Rendered images with source text
--- --- ---

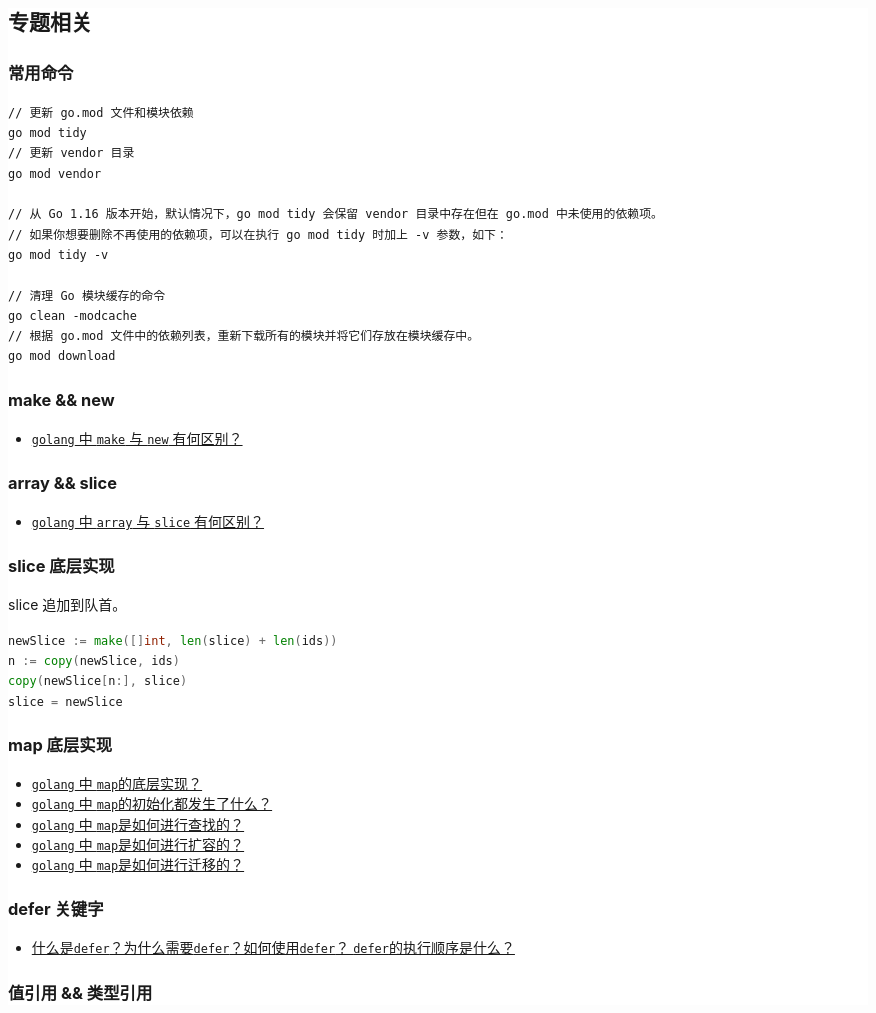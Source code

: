 ## 专题相关
### 常用命令
```
// 更新 go.mod 文件和模块依赖
go mod tidy  
// 更新 vendor 目录
go mod vendor

// 从 Go 1.16 版本开始，默认情况下，go mod tidy 会保留 vendor 目录中存在但在 go.mod 中未使用的依赖项。
// 如果你想要删除不再使用的依赖项，可以在执行 go mod tidy 时加上 -v 参数，如下：
go mod tidy -v

// 清理 Go 模块缓存的命令
go clean -modcache
// 根据 go.mod 文件中的依赖列表，重新下载所有的模块并将它们存放在模块缓存中。
go mod download
```



### make && new

* [`golang` 中 `make` 与 `new` 有何区别？](#make_new)

### array && slice

* [`golang` 中 `array` 与 `slice` 有何区别？](#array_slice)

### slice 底层实现

slice 追加到队首。

```go
newSlice := make([]int, len(slice) + len(ids))
n := copy(newSlice, ids)
copy(newSlice[n:], slice)
slice = newSlice
```

### map 底层实现

* [`golang` 中 `map`的底层实现？](#map_01)
* [`golang` 中 `map`的初始化都发生了什么？](#map_02)
* [`golang` 中 `map`是如何进行查找的？](#map_03)
* [`golang` 中 `map`是如何进行扩容的？](#map_04)
* [`golang` 中 `map`是如何进行迁移的？](#map_05)

### defer 关键字

* [什么是`defer`？为什么需要`defer`？如何使用`defer`？ `defer`的执行顺序是什么？](#defer)

### 值引用 && 类型引用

--- --- ---

● Work instructions
Please copy every record above exactly, but leave the pictures out.

● The completed task
Source code

: ## 专题相关
### 常用命令
```
// 更新 go.mod 文件和模块依赖
go mod tidy  
// 更新 vendor 目录
go mod vendor

// 从 Go 1.16 版本开始，默认情况下，go mod tidy 会保留 vendor 目录中存在但在 go.mod 中未使用的依赖项。
// 如果你想要删除不再使用的依赖项，可以在执行 go mod tidy 时加上 -v 参数，如下：
go mod tidy -v

// 清理 Go 模块缓存的命令
go clean -modcache
// 根据 go.mod 文件中的依赖列表，重新下载所有的模块并将它们存放在模块缓存中。
go mod download
```



### make && new

* [`golang` 中 `make` 与 `new` 有何区别？](#make_new)

### array && slice

* [`golang` 中 `array` 与 `slice` 有何区别？](#array_slice)

### slice 底层实现

slice 追加到队首。

```go
newSlice := make([]int, len(slice) + len(ids))
n := copy(newSlice, ids)
copy(newSlice[n:], slice)
slice = newSlice
```

### map 底层实现

* [`golang` 中 `map`的底层实现？](#map_01)
* [`golang` 中 `map`的初始化都发生了什么？](#map_02)
* [`golang` 中 `map`是如何进行查找的？](#map_03)
* [`golang` 中 `map`是如何进行扩容的？](#map_04)
* [`golang` 中 `map`是如何进行迁移的？](#map_05)

### defer 关键字

* [什么是`defer`？为什么需要`defer`？如何使用`defer`？ `defer`的执行顺序是什么？](#defer)

### 值引用 && 类型引用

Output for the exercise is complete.